Titre : Le Pink Clover
Scénariste : Crisse
Dessinateur – Coloriste : Christian Paty
Éditeur : Soleil
Parution : Mars 2021
Prix : 14,50€
Le curé du petit village irlandais de Killkenny se désespère une fois encore du peu d’intérêt de ses ouailles pour les préceptes de son église, certains d’entre eux s’arrêtant au pub Pink Clover bâti sur le flanc même de l’édifice religieux, une particularité unique due à une vieille histoire rocambolesque. En s’épanchant chaque jour auprès des moutons du pré voisin. Ceux-ci, nourris de friandises chaque jour, le prennent pour Dieu. Aussi, lorsque le vieil homme cesse de venir les voir, c’est la panique. Dieu les a-t-il abandonnés ? Après avoir espéré son retour, le bélier Cornélius prend les choses en main et rejette la faute sur le bouc, dont l’espèce est connue pour ses diaboliques origines, et les chèvres arrivés depuis peu sur leur terrain…
« Les humains sont très agités… Ils étaient prêts à se battre… comme les moutons! Que faut-il faire? »

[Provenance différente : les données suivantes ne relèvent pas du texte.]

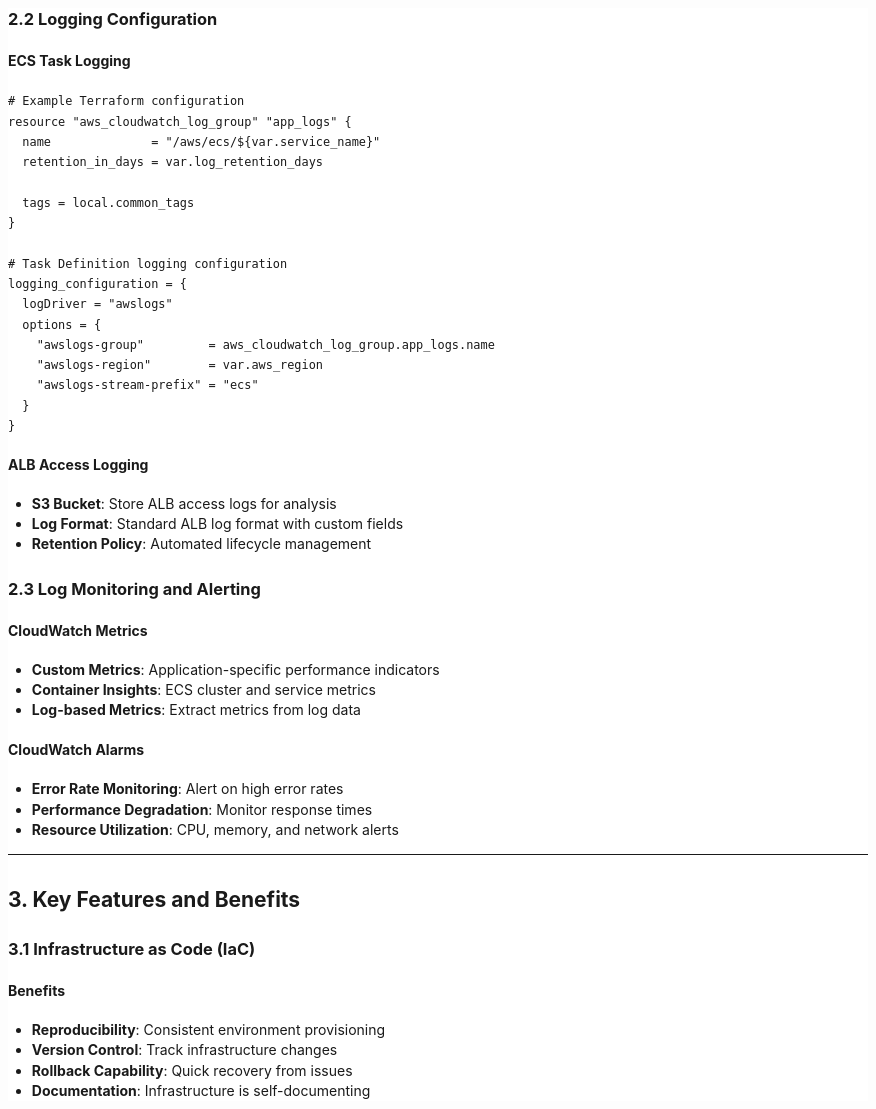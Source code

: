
 ```yaml
```

### 2.2 Logging Configuration

#### ECS Task Logging
```hcl
# Example Terraform configuration
resource "aws_cloudwatch_log_group" "app_logs" {
  name              = "/aws/ecs/${var.service_name}"
  retention_in_days = var.log_retention_days
  
  tags = local.common_tags
}

# Task Definition logging configuration
logging_configuration = {
  logDriver = "awslogs"
  options = {
    "awslogs-group"         = aws_cloudwatch_log_group.app_logs.name
    "awslogs-region"        = var.aws_region
    "awslogs-stream-prefix" = "ecs"
  }
}
```

#### ALB Access Logging
- **S3 Bucket**: Store ALB access logs for analysis
- **Log Format**: Standard ALB log format with custom fields
- **Retention Policy**: Automated lifecycle management

### 2.3 Log Monitoring and Alerting

#### CloudWatch Metrics
- **Custom Metrics**: Application-specific performance indicators
- **Container Insights**: ECS cluster and service metrics
- **Log-based Metrics**: Extract metrics from log data

#### CloudWatch Alarms
- **Error Rate Monitoring**: Alert on high error rates
- **Performance Degradation**: Monitor response times
- **Resource Utilization**: CPU, memory, and network alerts

---

## 3. Key Features and Benefits

### 3.1 Infrastructure as Code (IaC)

#### Benefits
- **Reproducibility**: Consistent environment provisioning
- **Version Control**: Track infrastructure changes
- **Rollback Capability**: Quick recovery from issues
- **Documentation**: Infrastructure is self-documenting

Quelle malicieuse histoire ! A travers ce scénario amusant et léger en apparence, Crisse brocarde gentiment de nombreux travers de notre société, de la foi aveugle de certains religieux fervents aux migrants brocardés pour tous les maux du monde. Tout est réalisé dans un contexte clair – un minuscule village reculé en Irlande dans les années 30 ou 40 – mais le propos est universel. Plus étonnant, si le contexte reste grave et le fond sérieux, l’album est traité avec bonne humeur et un recul nécessaire qui transparait dans les scènes finales et les relations entre les animaux ou les humains. Crisse choisit en effet de diviser son intrigue en deux, avec d’un côté l’agression du curé et cette présence incongrue du Pink Clover qui divise les paroissiens, de l’autre l’incompréhension des bêtes face à la disparition de leur « Dieu ». Bêtise et ignorance sont parfaitement expliquées, seuls quelques personnages comme le curé ou l’écureuil – tiens, les sons aussi se rapprochent – échappant à de basses considérations. Aussi habile pour faire évoluer les uns comme les autres, d’un côté de la barrière ou de l’autre, Christian Paty dévoile une nouvelle facette de son talent en s’essayant à un nouveau style graphique à des années-lumière de celui des Blondes ou de l’heroic fantasy qui l’a fait connaître. En assurant qui plus est la colorisation, formidable de douceur, il réussit la délicate combinaison de rendre les animaux réalistes et expressifs à la fois, appuyant leurs regards ou leurs mimiques à merveille. Les trognes du bélier et du bouc, ou celles des habitants bourrus de Killkenny, l’air ahuri des moutons, tout est une vraie et belle réussite. Bravo !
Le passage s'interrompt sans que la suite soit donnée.